17 Books: Part One
In 2010 I pulled out a large number of brush and ink drawings I had made years before. I looked at them. I reworked some, discarded some, and began to sort and sequence the ones I kept. Some of the sequences seemed to have a kinetic feeling. Some had a mood. It was interesting work but I still didn’t know what to do with them. But I had been making books of photographic sequences for some time and thought perhaps books of drawings…
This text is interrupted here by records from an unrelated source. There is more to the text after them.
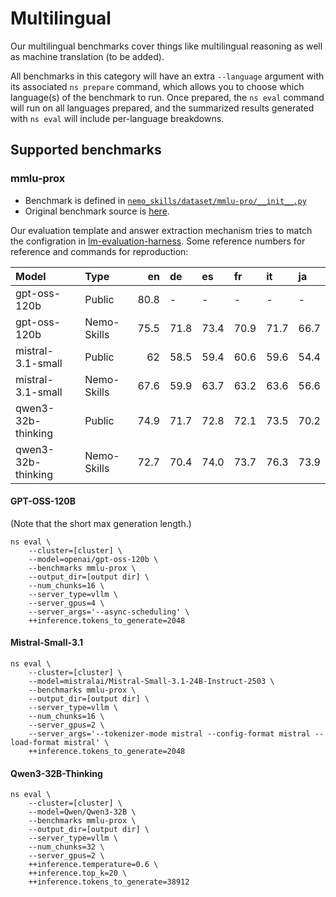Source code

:# Multilingual

Our multilingual benchmarks cover things like multilingual reasoning as well as machine translation (to be added).

All benchmarks in this category will have an extra `--language` argument with its associated `ns prepare` command, which allows you to choose which language(s) of the benchmark to run.
Once prepared, the `ns eval` command will run on all languages prepared, and the summarized results generated with `ns eval` will include per-language breakdowns.

## Supported benchmarks

### mmlu-prox

- Benchmark is defined in [`nemo_skills/dataset/mmlu-pro/__init__.py`](https://github.com/NVIDIA/NeMo-Skills/blob/main/nemo_skills/dataset/mmlu-prox/__init__.py)
- Original benchmark source is [here](https://huggingface.co/datasets/li-lab/MMLU-ProX).

Our evaluation template and answer extraction mechanism tries to match the configration in [lm-evaluation-harness](https://github.com/EleutherAI/lm-evaluation-harness/tree/main/lm_eval/tasks/mmlu_prox).
Some reference numbers for reference and commands for reproduction:

| Model              | Type   |   en | de   | es   | fr   | it   | ja   |
|:-------------------|:-------|-----:|:-----|:-----|:-----|:-----|:-----|
| gpt-oss-120b       | Public       | 80.8 | -    | -    | -    | -    | -    |
| gpt-oss-120b       | Nemo-Skills  | 75.5 | 71.8 | 73.4 | 70.9 | 71.7 | 66.7 |
| mistral-3.1-small  | Public       | 62   | 58.5 | 59.4 | 60.6 | 59.6 | 54.4 |
| mistral-3.1-small  | Nemo-Skills  | 67.6 | 59.9 | 63.7 | 63.2 | 63.6 | 56.6 |
| qwen3-32b-thinking | Public       | 74.9 | 71.7 | 72.8 | 72.1 | 73.5 | 70.2 |
| qwen3-32b-thinking | Nemo-Skills  | 72.7 | 70.4 | 74.0 | 73.7 | 76.3 | 73.9 |

#### GPT-OSS-120B

(Note that the short max generation length.)

```
ns eval \
    --cluster=[cluster] \
    --model=openai/gpt-oss-120b \
    --benchmarks mmlu-prox \
    --output_dir=[output dir] \
    --num_chunks=16 \
    --server_type=vllm \
    --server_gpus=4 \
    --server_args='--async-scheduling' \
    ++inference.tokens_to_generate=2048
```

#### Mistral-Small-3.1

```
ns eval \
    --cluster=[cluster] \
    --model=mistralai/Mistral-Small-3.1-24B-Instruct-2503 \
    --benchmarks mmlu-prox \
    --output_dir=[output dir] \
    --server_type=vllm \
    --num_chunks=16 \
    --server_gpus=2 \
    --server_args='--tokenizer-mode mistral --config-format mistral --load-format mistral' \
    ++inference.tokens_to_generate=2048
```

#### Qwen3-32B-Thinking

```
ns eval \
    --cluster=[cluster] \
    --model=Qwen/Qwen3-32B \
    --benchmarks mmlu-prox \
    --output_dir=[output dir] \
    --server_type=vllm \
    --num_chunks=32 \
    --server_gpus=2 \
    ++inference.temperature=0.6 \
    ++inference.top_k=20 \
    ++inference.tokens_to_generate=38912
```
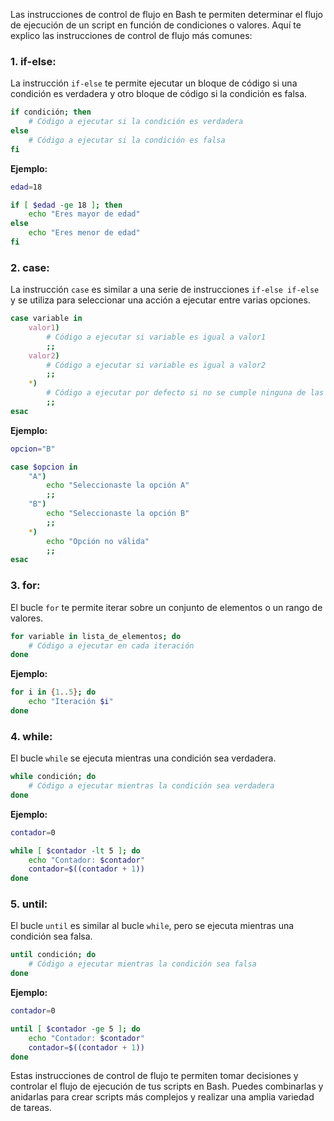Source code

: Las instrucciones de control de flujo en Bash te permiten determinar el flujo de ejecución de un script en función de condiciones o valores. Aquí te explico las instrucciones de control de flujo más comunes:

### 1. **if-else:**

La instrucción `if-else` te permite ejecutar un bloque de código si una condición es verdadera y otro bloque de código si la condición es falsa.

```bash
if condición; then
    # Código a ejecutar si la condición es verdadera
else
    # Código a ejecutar si la condición es falsa
fi
```

**Ejemplo:**

```bash
edad=18

if [ $edad -ge 18 ]; then
    echo "Eres mayor de edad"
else
    echo "Eres menor de edad"
fi
```

### 2. **case:**

La instrucción `case` es similar a una serie de instrucciones `if-else if-else` y se utiliza para seleccionar una acción a ejecutar entre varias opciones.

```bash
case variable in
    valor1)
        # Código a ejecutar si variable es igual a valor1
        ;;
    valor2)
        # Código a ejecutar si variable es igual a valor2
        ;;
    *)
        # Código a ejecutar por defecto si no se cumple ninguna de las condiciones anteriores
        ;;
esac
```

**Ejemplo:**

```bash
opcion="B"

case $opcion in
    "A")
        echo "Seleccionaste la opción A"
        ;;
    "B")
        echo "Seleccionaste la opción B"
        ;;
    *)
        echo "Opción no válida"
        ;;
esac
```

### 3. **for:**

El bucle `for` te permite iterar sobre un conjunto de elementos o un rango de valores.

```bash
for variable in lista_de_elementos; do
    # Código a ejecutar en cada iteración
done
```

**Ejemplo:**

```bash
for i in {1..5}; do
    echo "Iteración $i"
done
```

### 4. **while:**

El bucle `while` se ejecuta mientras una condición sea verdadera.

```bash
while condición; do
    # Código a ejecutar mientras la condición sea verdadera
done
```

**Ejemplo:**

```bash
contador=0

while [ $contador -lt 5 ]; do
    echo "Contador: $contador"
    contador=$((contador + 1))
done
```

### 5. **until:**

El bucle `until` es similar al bucle `while`, pero se ejecuta mientras una condición sea falsa.

```bash
until condición; do
    # Código a ejecutar mientras la condición sea falsa
done
```

**Ejemplo:**

```bash
contador=0

until [ $contador -ge 5 ]; do
    echo "Contador: $contador"
    contador=$((contador + 1))
done
```

Estas instrucciones de control de flujo te permiten tomar decisiones y controlar el flujo de ejecución de tus scripts en Bash. Puedes combinarlas y anidarlas para crear scripts más complejos y realizar una amplia variedad de tareas.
I xeroxed the drawings at 50% and made accordion book mock ups. Then the original drawings needed to be scanned. Some were drawn on a white paper, many on a clay coated paper printing paper called Basingwerk which was a pale ochre color. I learned a lot in photoshop, creating borders around the drawings on white paper and adjusting and shifting the colors for the drawings on the too yellow clay coated paper. Over the next two years I made 17 books, each in an edition of ten.
Part I - The Drawings
I wanted to draw a person dressing and undressing. I found two other artists who were interested in my idea and in sharing a model.
I had drawn Peg before so proposed the idea to her. I asked her to do whatever seemed natural, to take clothes off, put them on, stop in mid action in various states of dress and undress. She was a wonderful, intelligent and imaginative model. We worked with her weekly for almost three years. Getting to know her over those years became a part of what I saw as I drew her.
The first five of the seventeen books are simply titled, Peg Luciano.
When Peg moved away we found a woman who was an opera singer. I described what we wanted her to do with her clothes as I had with Peg, but she had a totally different take on these instructions. Sometimes she used ordinary clothing, sometimes she brought garments that looked like costumes and she wore them, or parts of them, in odd ways. Inside out, upside down, in strange and comical arrangements. None of it was what we had in mind but it was surprising and interesting so we said nothing — we drew.
These became the next three books. I titled them, The Woman Who Liked To Play Dress Up.
The last three books of figure drawings, Jenny Yim, were made from drawings of a young art student who I drew on my own. I described how I wanted her to pose with clothing and she responded much as Peg had but she was a very different person to draw.